[Data shown — start]

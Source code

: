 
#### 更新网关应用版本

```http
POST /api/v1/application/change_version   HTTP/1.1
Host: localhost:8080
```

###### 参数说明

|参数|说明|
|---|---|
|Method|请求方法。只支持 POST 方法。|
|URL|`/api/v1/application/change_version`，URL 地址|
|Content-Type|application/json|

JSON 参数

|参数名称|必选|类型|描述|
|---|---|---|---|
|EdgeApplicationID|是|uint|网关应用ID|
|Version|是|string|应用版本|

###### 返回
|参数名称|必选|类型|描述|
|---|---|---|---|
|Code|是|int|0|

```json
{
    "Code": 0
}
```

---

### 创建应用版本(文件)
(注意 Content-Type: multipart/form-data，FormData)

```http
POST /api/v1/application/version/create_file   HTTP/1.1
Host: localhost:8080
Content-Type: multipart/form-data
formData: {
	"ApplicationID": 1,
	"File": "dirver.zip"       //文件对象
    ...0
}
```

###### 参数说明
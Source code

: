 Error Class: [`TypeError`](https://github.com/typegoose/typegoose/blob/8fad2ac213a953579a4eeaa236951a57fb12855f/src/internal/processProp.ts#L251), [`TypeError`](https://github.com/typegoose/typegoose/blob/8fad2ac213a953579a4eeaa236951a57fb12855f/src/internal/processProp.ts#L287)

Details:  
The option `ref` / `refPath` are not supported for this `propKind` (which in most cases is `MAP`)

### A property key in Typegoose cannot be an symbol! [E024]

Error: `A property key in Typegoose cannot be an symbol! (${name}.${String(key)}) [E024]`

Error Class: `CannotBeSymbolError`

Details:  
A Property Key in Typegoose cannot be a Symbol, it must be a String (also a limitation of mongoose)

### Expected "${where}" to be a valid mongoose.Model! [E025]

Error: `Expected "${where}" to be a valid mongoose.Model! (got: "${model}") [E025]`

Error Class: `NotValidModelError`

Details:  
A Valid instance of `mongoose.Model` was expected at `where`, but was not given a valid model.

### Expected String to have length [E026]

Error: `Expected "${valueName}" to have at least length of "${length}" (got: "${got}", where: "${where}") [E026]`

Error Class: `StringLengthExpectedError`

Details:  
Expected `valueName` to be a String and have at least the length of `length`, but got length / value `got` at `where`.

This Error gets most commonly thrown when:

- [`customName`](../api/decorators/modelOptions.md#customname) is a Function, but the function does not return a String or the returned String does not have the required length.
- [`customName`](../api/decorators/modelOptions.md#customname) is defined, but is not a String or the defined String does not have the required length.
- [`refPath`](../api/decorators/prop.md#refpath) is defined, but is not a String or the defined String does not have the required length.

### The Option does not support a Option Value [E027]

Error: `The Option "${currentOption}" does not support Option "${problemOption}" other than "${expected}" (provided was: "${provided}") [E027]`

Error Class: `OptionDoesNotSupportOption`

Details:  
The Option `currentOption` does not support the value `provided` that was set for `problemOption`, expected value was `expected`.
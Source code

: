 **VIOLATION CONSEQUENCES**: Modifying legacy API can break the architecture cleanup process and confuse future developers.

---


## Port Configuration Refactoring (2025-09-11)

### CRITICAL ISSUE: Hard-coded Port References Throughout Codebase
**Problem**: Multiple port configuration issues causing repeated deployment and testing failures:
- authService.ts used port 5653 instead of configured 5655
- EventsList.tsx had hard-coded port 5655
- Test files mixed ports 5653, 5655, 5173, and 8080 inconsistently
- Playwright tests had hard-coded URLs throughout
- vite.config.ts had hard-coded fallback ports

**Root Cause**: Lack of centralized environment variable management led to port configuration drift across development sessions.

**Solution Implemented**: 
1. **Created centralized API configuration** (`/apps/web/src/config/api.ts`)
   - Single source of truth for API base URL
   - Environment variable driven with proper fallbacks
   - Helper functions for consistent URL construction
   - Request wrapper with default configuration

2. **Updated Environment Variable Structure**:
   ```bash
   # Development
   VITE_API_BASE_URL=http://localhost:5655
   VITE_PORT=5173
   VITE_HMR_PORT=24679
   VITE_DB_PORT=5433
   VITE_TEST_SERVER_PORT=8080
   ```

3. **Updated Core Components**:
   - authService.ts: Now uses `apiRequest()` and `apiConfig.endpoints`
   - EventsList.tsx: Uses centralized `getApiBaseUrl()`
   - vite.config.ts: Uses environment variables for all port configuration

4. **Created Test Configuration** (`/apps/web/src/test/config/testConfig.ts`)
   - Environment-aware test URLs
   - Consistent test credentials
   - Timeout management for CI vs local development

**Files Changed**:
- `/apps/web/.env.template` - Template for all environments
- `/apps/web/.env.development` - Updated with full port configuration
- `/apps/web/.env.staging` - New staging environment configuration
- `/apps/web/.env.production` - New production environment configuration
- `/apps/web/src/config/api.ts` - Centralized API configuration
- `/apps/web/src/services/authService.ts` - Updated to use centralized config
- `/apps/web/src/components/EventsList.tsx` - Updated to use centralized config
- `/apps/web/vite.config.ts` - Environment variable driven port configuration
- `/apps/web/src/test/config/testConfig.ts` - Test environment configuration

[Data shown — finish]

Exercise directions
The lines of the records that contain the string "defined" should be located and copied.

Problem solution
- [`customName`](../api/decorators/modelOptions.md#customname) is defined, but is not a String or the defined String does not have the required length.
- [`refPath`](../api/decorators/prop.md#refpath) is defined, but is not a String or the defined String does not have the required length.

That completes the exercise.